Bodyguard, one of the most successful plays in recent Egyptian history, will be streamed exclusively on MBC's Shahid VIP, a subscription-based premium service.
The three-hour-long play, starring Adel Imam, will be released on 26 February.
Bodyguard had an 11-year run in Cairo from 1999 till 2010.
Bodyguard focuses on Adham — played by Imam, a prisoner who makes a deal with Saad, a fellow inmate and a businessman, to work as his wife's bodyguard. When Aisha, the wife, falls in love with Adham, Saad tries to send him back to prison.
The play, which was directed by Rami Imam, also features Raghda, Ezzat Abu Aouf, and Said Abdel-Ghany.
Bodyguard marked Rami Imam's beginnings as a director. For Adel Imam, it was the last theatre production he worked in before dedicating himself completely to films and television series.
Imam is considered one of Egypt’s biggest film, television, and theatre stars, with almost five decades of box office hits and plays under his belt.
His best-known plays are Madrasat Al-Mushaghebeen (1973), Shahed Mashafsh Haga (1975), Al-Wad Sayed Al-Shaghal (1984), and Al-Zaiim (1993).
In film, his most famous works include We Are the Bus People (1979), Al-Avocato (1984), Al-Irhab Wi Al-Kabab (1992), Bakhit Wi Adeela (1995), Amir Al-Zalam (2002), Aris Men Geha Amneya (2004), Al-Sefara Fi Al-Omara (2005), and Alzheimer’s (2010).
On TV, his memorable works include Ahlam Al-Fata Al-Taer (1978), and Domou Fi Oyoun Waqeha (1980).
Imam has won seven awards, including two from the Cairo National Festival for Egyptian Cinema for Best Actor for his roles in Al-Irhabi (1995) and Yacoubian Building (2006).
Yacoubian Building also earned him an International Jury Award at the São Paulo International Film Festival and a Special Mention for Actor in a Narrative Feature from the Tribeca Film Festival.
The Dubai International Film Festival awarded him the Lifetime Achievement Award twice, once in 2005 and another in 2008.

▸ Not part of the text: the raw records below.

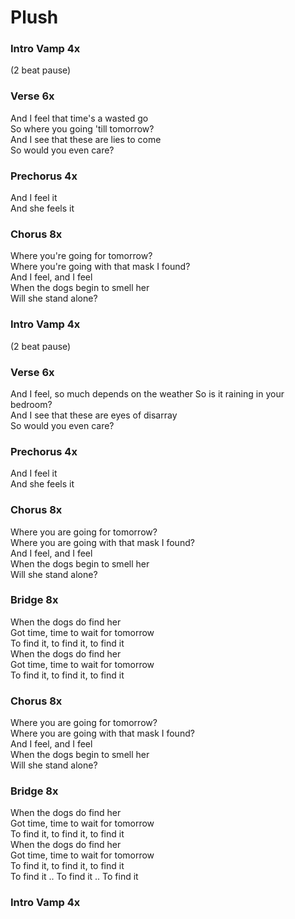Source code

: # Plush


### Intro Vamp  4x
(2 beat pause)

### Verse  6x
And I feel that time's a wasted go  
So where you going 'till tomorrow?  
And I see that these are lies to come  
So would you even care?  

### Prechorus  4x
And I feel it  
And she feels it  

### Chorus  8x
Where you're going for tomorrow?  
Where you're going with that mask I found?  
And I feel, and I feel  
When the dogs begin to smell her  
Will she stand alone?  

### Intro Vamp  4x
(2 beat pause)

### Verse  6x
And I feel, so much depends on the weather 
So is it raining in your bedroom?  
And I see that these are eyes of disarray    
So would you even care?  

### Prechorus  4x
And I feel it  
And she feels it  

### Chorus  8x
Where you are going for tomorrow?  
Where you are going with that mask I found?  
And I feel, and I feel  
When the dogs begin to smell her  
Will she stand alone?  

### Bridge  8x
When the dogs do find her  
Got time, time to wait for tomorrow  
To find it, to find it, to find it  
When the dogs do find her  
Got time, time to wait for tomorrow  
To find it, to find it, to find it  

### Chorus  8x
Where you are going for tomorrow?  
Where you are going with that mask I found?  
And I feel, and I feel  
When the dogs begin to smell her  
Will she stand alone?  

### Bridge  8x
When the dogs do find her  
Got time, time to wait for tomorrow  
To find it, to find it, to find it  
When the dogs do find her  
Got time, time to wait for tomorrow  
To find it, to find it, to find it  
To find it .. To find it .. To find it

### Intro Vamp  4x
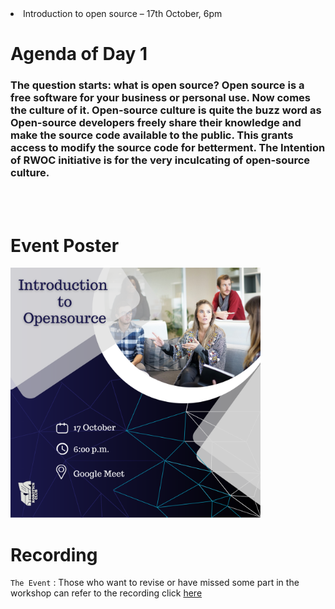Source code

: <li>Introduction to open source – 17th October, 6pm

<h1>Agenda of Day 1</h1>
<h3>The question starts: what is open source? Open source is a free software for your business or personal use. Now comes the culture of it. Open-source culture is quite the buzz word as Open-source developers freely share their knowledge and make the source code available to the public. This grants access to modify the source code for betterment.
The Intention of RWOC initiative is for the very inculcating of open-source culture.
 </h3>

<br>
<br>

# Event Poster

<img src="poster.png" alt="poster" style="width:400px;"/>

# Recording

`The Event` : 
Those who want to revise or have missed some part in the workshop can refer to the recording click [here](https://drive.google.com/file/d/1tupuHXuur9KwDQNHshVKtapsjdVWOrVy/view?usp=sharing)
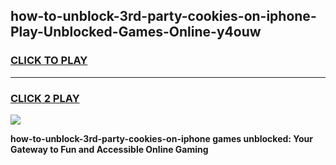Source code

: 
## how-to-unblock-3rd-party-cookies-on-iphone-Play-Unblocked-Games-Online-y4ouw
<h3>
<a href="https://premium76.site?title=how-to-unblock-3rd-party-cookies-on-iphone&ref=25A">CLICK TO PLAY</a></h3>
<hr>

<h3>
<a href="https://premium76.site?title=how-to-unblock-3rd-party-cookies-on-iphone&ref=25A">CLICK 2 PLAY</a>
  
</h3>

<a href="https://premium76.site?title=how-to-unblock-3rd-party-cookies-on-iphone&ref=25A"><img src="https://clearcache.store/games.png"></a>


**how-to-unblock-3rd-party-cookies-on-iphone games unblocked: Your Gateway to Fun and Accessible Online Gaming**
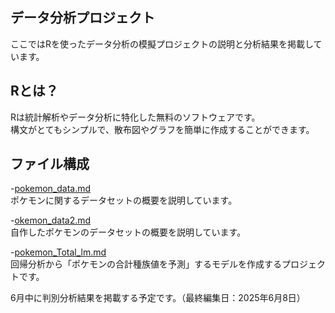 ## データ分析プロジェクト
ここではRを使ったデータ分析の模擬プロジェクトの説明と分析結果を掲載しています。

## Rとは？
Rは統計解析やデータ分析に特化した無料のソフトウェアです。<br>
構文がとてもシンプルで、散布図やグラフを簡単に作成することができます。

## ファイル構成
-[pokemon_data.md](pokemon_data.md/) <br>
ポケモンに関するデータセットの概要を説明しています。

-[okemon_data2.md](pokemon_data2/md) <br>
自作したポケモンのデータセットの概要を説明しています。

-[pokemon_Total_lm.md](pokemon_Total_lm.md) <br>
回帰分析から「ポケモンの合計種族値を予測」するモデルを作成するプロジェクトです。

6月中に判別分析結果を掲載する予定です。（最終編集日：2025年6月8日）
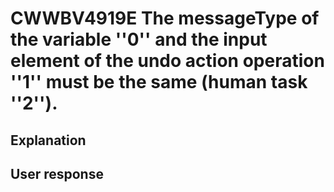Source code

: # CWWBV4919E The messageType of the variable ''0'' and the input element of the undo action operation ''1'' must be the same (human task ''2'').

## Explanation

## User response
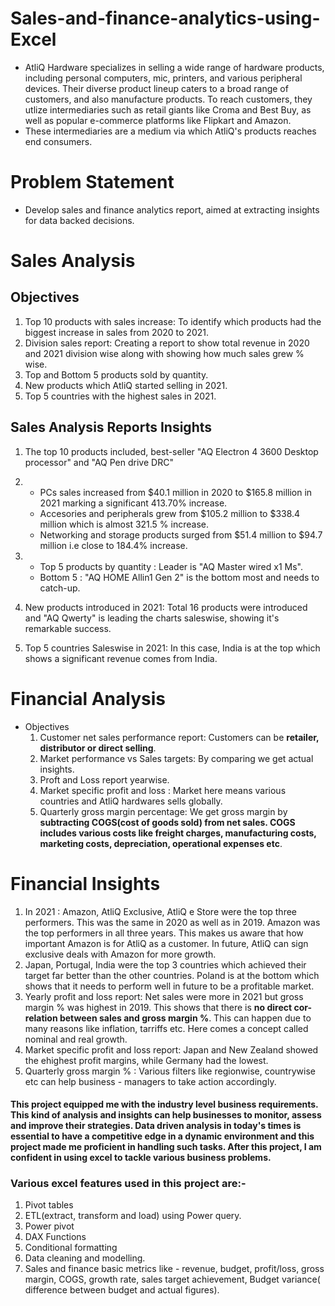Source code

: # Sales-and-finance-analytics-using-Excel
- AtliQ Hardware specializes in selling a wide range of hardware products, including personal computers, mic, printers, and various peripheral devices. Their diverse product lineup caters to a broad range of customers, and also manufacture products. To reach customers, they utlize intermediaries such as retail giants like Croma and Best Buy, as well as popular e-commerce platforms like Flipkart and Amazon.
- These intermediaries are a medium via which AtliQ's products reaches end consumers.

# Problem Statement 
- Develop sales and finance analytics report, aimed at extracting insights for data backed decisions.

# Sales Analysis
## Objectives
1. Top 10 products with sales increase: To identify which products had the biggest increase in sales from 2020 to 2021.
2. Division sales report: Creating a report to show total revenue in 2020 and 2021 division wise along with showing how much sales grew % wise.
3. Top and Bottom 5 products sold by quantity.
4. New products which AtliQ started selling in 2021.
5. Top 5 countries with the highest sales in 2021.

## Sales Analysis Reports Insights
1. The top 10 products included, best-seller "AQ Electron 4 3600 Desktop processor" and "AQ Pen drive DRC"
2.
   - PCs sales increased from $40.1 million in 2020 to $165.8 million in 2021 marking a significant 413.70% increase.
   - Accesories and peripherals grew from $105.2 million to $338.4 million which is almost 321.5 % increase.
   - Networking and storage products surged from $51.4 million to $94.7 million i.e close to 184.4% increase.
3. - Top 5 products by quantity : Leader is "AQ Master wired x1 Ms".
   - Bottom 5 : "AQ HOME Allin1 Gen 2" is the bottom most and needs to catch-up.

4. New products introduced in 2021: Total 16 products were introduced and "AQ Qwerty" is leading the charts saleswise, showing it's remarkable success.
5. Top 5 countries Saleswise in 2021: In this case, India is at the top which shows a significant revenue comes from India.



# Financial Analysis
- Objectives
  1. Customer net sales performance report: Customers can be **retailer, distributor or direct selling**.
  2. Market performance vs Sales targets: By comparing we get actual insights.
  3. Proft and Loss report yearwise.
  4. Market specific profit and loss : Market here means various countries and AtliQ hardwares sells globally.
  5. Quarterly gross margin percentage: We get gross margin by **subtracting COGS(cost of goods sold) from net sales. COGS includes various costs like freight charges, manufacturing costs, marketing costs, depreciation, operational expenses etc**.
 
# Financial Insights
1. In 2021 : Amazon, AtliQ Exclusive, AtliQ e Store were the top three performers. This was the same in 2020 as well as in 2019. Amazon was the top performers in all three years. This makes us aware that how important Amazon is for AtliQ as a customer. In future, AtliQ can sign exclusive deals with Amazon for more growth.
2. Japan, Portugal, India were the top 3 countries which achieved their target far better than the other countries. Poland is at the bottom which shows that it needs to perform well in future to be a profitable market.
3. Yearly profit and loss report: Net sales were more in 2021 but gross margin % was highest in 2019. This shows that there is **no direct cor-relation between sales and gross margin %**. This can happen due to many reasons like inflation, tarriffs etc. Here comes a concept called nominal and real growth.
4. Market specific profit and loss report: Japan and New Zealand showed the ehighest profit margins, while Germany had the lowest.
5. Quarterly gross margin % :  Various filters like regionwise, countrywise etc can help business - managers to take action accordingly.

#### This project equipped me with the industry level business requirements. This kind of analysis and insights can help businesses to monitor, assess and improve their strategies. Data driven analysis in today's times is essential to have a competitive edge in a dynamic environment and this project made me proficient in handling such tasks. After this project, I am confident in using excel to tackle various business problems.
### Various excel features used in this project are:-
1. Pivot tables
2. ETL(extract, transform and load) using Power query.
3. Power pivot
4. DAX Functions
5. Conditional formatting
6. Data cleaning and modelling.
7. Sales and finance basic metrics like - revenue, budget, profit/loss, gross margin, COGS, growth rate, sales target achievement, Budget variance( difference between budget and actual figures).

In 2017, Imam was given the Career Achievement Award at the first edition of El-Gouna Film Festival (GFF),
Primarily known for his light comedy roles in the 1960s and 1970s, Imam later delivered serious dramatic works while maintaining his comedic style, portraying ordinary individuals who struggle but eventually overcome powerful social or political pressures.